American Express (NYSE:AXP) exceeded Wall Street expectations for the second quarter, buoyed by record-breaking card member spending and steady credit performance. The company’s stock gained 2% in premarket trading following the earnings release.
Adjusted earnings per share came in at $4.08, beating analyst forecasts of $3.87. Revenue climbed 9% year-over-year to $17.86 billion, slightly ahead of the $17.7 billion consensus estimate. Total card member spending surged to an all-time quarterly high of $416.3 billion, reflecting a 7% annual increase.
“Our second-quarter results continued the strong momentum we have seen in our business over the last several quarters, with revenues growing 9% year-over-year to reach a record $17.9 billion, and adjusted EPS rising 17%,” said Stephen J. Squeri, Chairman and Chief Executive Officer.

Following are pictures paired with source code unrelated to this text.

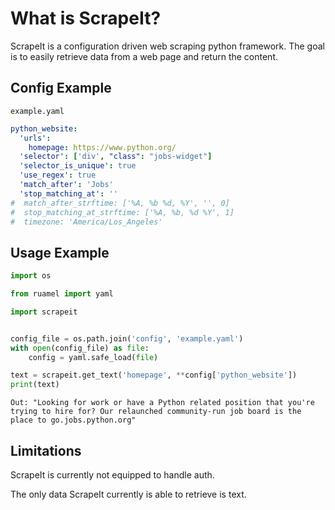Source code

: What is ScrapeIt?
===
ScrapeIt is a configuration driven web scraping python framework. The goal is to easily retrieve data from a web page and return the content.  


Config Example
---
`example.yaml`
```yaml
python_website:
  'urls':
    homepage: https://www.python.org/
  'selector': ['div', "class": "jobs-widget"]
  'selector_is_unique': true
  'use_regex': true
  'match_after': 'Jobs'
  'stop_matching_at': ''
#  match_after_strftime: ['%A, %b %d, %Y', '', 0]
#  stop_matching_at_strftime: ['%A, %b, %d %Y', 1]
#  timezone: 'America/Los_Angeles'

```

Usage Example
---
```python
import os

from ruamel import yaml

import scrapeit


config_file = os.path.join('config', 'example.yaml')
with open(config_file) as file:
    config = yaml.safe_load(file)

text = scrapeit.get_text('homepage', **config['python_website'])
print(text)
```
```
Out: "Looking for work or have a Python related position that you're trying to hire for? Our relaunched community-run job board is the place to go.jobs.python.org"
```
Limitations
---
ScrapeIt is currently not equipped to handle auth. 

The only data ScrapeIt currently is able to retrieve is text. 
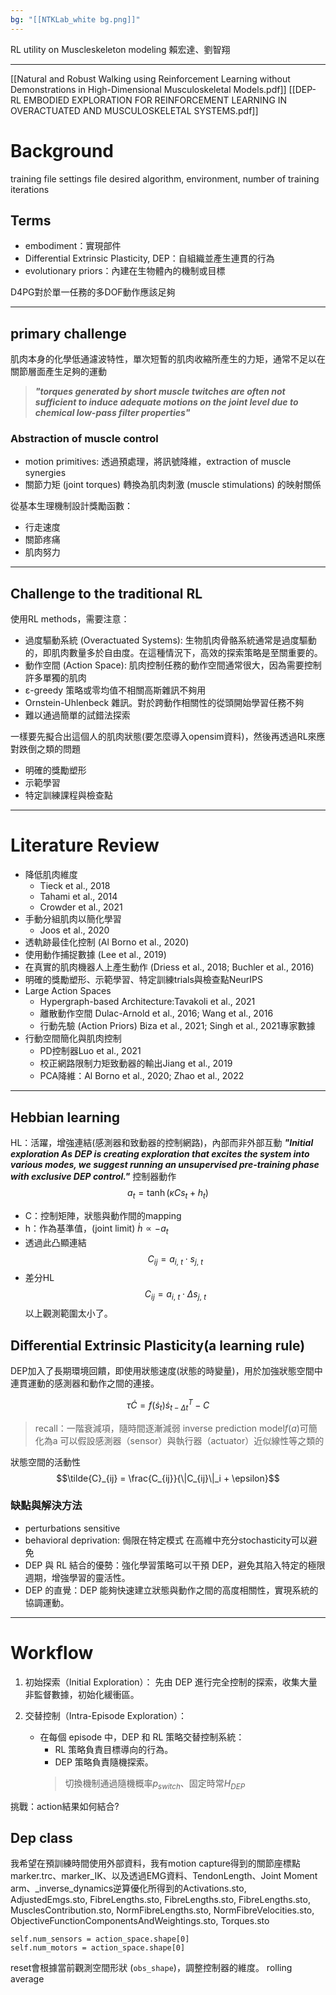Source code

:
 ```yaml
---
bg: "[[NTKLab_white bg.png]]"
---
```


<style>
    .reveal {
        font-family: 'Times New Roman', '標楷體';
        font-size: 30px;
        text-align: left;
        color: black;
        background-size: cover;
        background-position: center;
    }
	.reveal h1,
	.reveal h2,
	.reveal h3,
	.reveal h4,
	.reveal h5,
	.reveal h6 {
	  font-family: 'Times New Roman', '標楷體';
	  color: black;
	  %%text-transform: lowercase%%;
	  text-transform: capitalize;
	}
	.with-border{
		border: 1px solid red;
	}
</style>
<grid drag="60 10" drop="-3 40">
RL utility on Muscleskeleton modeling
<!-- element style="font-size: 35px;align: left; text-align: left;color: white"-->
</grid>

<grid drag="50 10" drop="40 70">
賴宏達、劉智翔
<!-- element style="font-size: 40px;align: right; text-align: right"-->
</grid>

<!-- slide bg="../NTKLab_white bg_cover_resize.png"-->

---
[[Natural and Robust Walking using Reinforcement Learning without Demonstrations in High-Dimensional Musculoskeletal Models.pdf]]
[[DEP-RL EMBODIED EXPLORATION FOR REINFORCEMENT LEARNING IN OVERACTUATED AND MUSCULOSKELETAL SYSTEMS.pdf]]
# Background
training file
settings file
desired algorithm, environment, number of training iterations

## Terms
- embodiment：實現部件
- Differential Extrinsic Plasticity, DEP：自組織並產生連貫的行為
- evolutionary priors：內建在生物體內的機制或目標

D4PG對於單一任務的多DOF動作應該足夠

---
## primary challenge
肌肉本身的化學低通濾波特性，單次短暫的肌肉收縮所產生的力矩，通常不足以在關節層面產生足夠的運動
>***"torques generated by short muscle twitches are often not sufficient to induce adequate motions on the joint level due to chemical low-pass filter properties"***

### Abstraction of muscle control
- motion primitives: 透過預處理，將訊號降維，extraction of muscle synergies
- 關節力矩 (joint torques) 轉換為肌肉刺激 (muscle stimulations) 的映射關係

從基本生理機制設計獎勵函數：
- 行走速度
- 關節疼痛
- 肌肉努力

---
## Challenge to the traditional RL
使用RL methods，需要注意：
- 過度驅動系統 (Overactuated Systems): 生物肌肉骨骼系統通常是過度驅動的，即肌肉數量多於自由度。在這種情況下，高效的探索策略是至關重要的。
- 動作空間 (Action Space): 肌肉控制任務的動作空間通常很大，因為需要控制許多單獨的肌肉
- ε-greedy 策略或零均值不相關高斯雜訊不夠用
- Ornstein-Uhlenbeck 雜訊。對於跨動作相關性的從頭開始學習任務不夠
- 難以通過簡單的試錯法探索

一樣要先擬合出這個人的肌肉狀態(要怎麼導入opensim資料)，然後再透過RL來應對跌倒之類的問題
- 明確的獎勵塑形
- 示範學習
- 特定訓練課程與檢查點

---
# Literature Review
- 降低肌肉維度
	- Tieck et al., 2018
	- Tahami et al., 2014
	- Crowder et al., 2021
- 手動分組肌肉以簡化學習
	- Joos et al., 2020
- 透軌跡最佳化控制 (Al Borno et al., 2020)
- 使用動作捕捉數據 (Lee et al., 2019)
- 在真實的肌肉機器人上產生動作 (Driess et al., 2018; Buchler et al., 2016)
- 明確的獎勵塑形、示範學習、特定訓練trials與檢查點NeurIPS
- Large Action Spaces
	- Hypergraph-based Architecture:Tavakoli et al., 2021
	- 離散動作空間 Dulac-Arnold et al., 2016; Wang et al., 2016
	- 行動先驗 (Action Priors) Biza et al., 2021; Singh et al., 2021專家數據
- 行動空間簡化與肌肉控制
	- PD控制器Luo et al., 2021
	- 校正網路限制力矩致動器的輸出Jiang et al., 2019
	- PCA降維：Al Borno et al., 2020; Zhao et al., 2022

---
## Hebbian learning
HL：活躍，增強連結(感測器和致動器的控制網路)，內部而非外部互動
***"Initial exploration As DEP is creating exploration that excites the system into various modes, we suggest running an unsupervised pre-training phase with exclusive DEP control."***
控制器動作
$$a_t = \tanh(\kappa C s_t + h_t)$$
- C：控制矩陣，狀態與動作間的mapping
- h：作為基準值，(joint limit) $\dot{h} \propto -a_t$
- 透過此凸顯連結$$C_{ij} = a_{i,\ t} \cdot s_{j,\ t}$$
- 差分HL$$C_{ij} = a_{i,\ t} \cdot \Delta s_{j,\ t}$$
以上觀測範圍太小了。
## Differential Extrinsic Plasticity(a learning rule)
DEP加入了長期環境回饋，即使用狀態速度(狀態的時變量)，用於加強狀態空間中連貫運動的感測器和動作之間的連接。

$$\tau \dot{C} = f(\dot{s}_t) \dot{s}_{t-\Delta t}^T - C$$
>recall：一階衰減項，隨時間逐漸減弱
>inverse prediction model$f(a)$可簡化為a
>可以假設感測器（sensor）與執行器（actuator）近似線性等之類的

狀態空間的活動性
$$\tilde{C}_{ij} = \frac{C_{ij}}{\|C_{ij}\|_i + \epsilon}$$

### 缺點與解決方法
- perturbations sensitive
- behavioral deprivation: 侷限在特定模式
在高維中充分stochasticity可以避免
- DEP 與 RL 結合的優勢：強化學習策略可以干預 DEP，避免其陷入特定的極限週期，增強學習的靈活性。
- DEP 的直覺：DEP 能夠快速建立狀態與動作之間的高度相關性，實現系統的協調運動。

---
# Workflow
1. 初始探索（Initial Exploration）：
先由 DEP 進行完全控制的探索，收集大量非監督數據，初始化緩衝區。

2. 交替控制（Intra-Episode Exploration）：
	- 在每個 episode 中，DEP 和 RL 策略交替控制系統：
		- RL 策略負責目標導向的行為。
		- DEP 策略負責隨機探索。
		>切換機制通過隨機概率$p_{switch}$、固定時常$H_{DEP}$

挑戰：action結果如何結合?

## Dep class
我希望在預訓練時間使用外部資料，我有motion capture得到的關節座標點marker.trc、marker_IK、以及透過EMG資料、TendonLength、Joint Moment arm、_inverse_dynamics逆算優化所得到的Activations.sto, AdjustedEmgs.sto, FibreLengths.sto, FibreLengths.sto, FibreLengths.sto, MusclesContribution.sto, NormFibreLengths.sto, NormFibreVelocities.sto, ObjectiveFunctionComponentsAndWeightings.sto, Torques.sto

```
self.num_sensors = action_space.shape[0]
self.num_motors = action_space.shape[0]
```

reset會根據當前觀測空間形狀 (`obs_shape`)，調整控制器的維度。
rolling average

The credit card issuer reaffirmed its full-year 2025 outlook, guiding earnings per share between $15.00 and $15.50, which brackets the analyst consensus of $15.22. Revenue growth is expected to remain in the 8% to 10% range.
Despite an increase in provisions for credit losses to $1.4 billion—up from $1.3 billion a year earlier—credit quality remained healthy. The net write-off rate improved slightly to 2.0% from 2.1% in the same quarter of 2024.
American Express also spotlighted continued strong interest in its premium card offerings and previewed new enhancements to its U.S. Consumer and Business Platinum Cards, set to launch this fall as part of its strategy to reinforce leadership in the premium segment.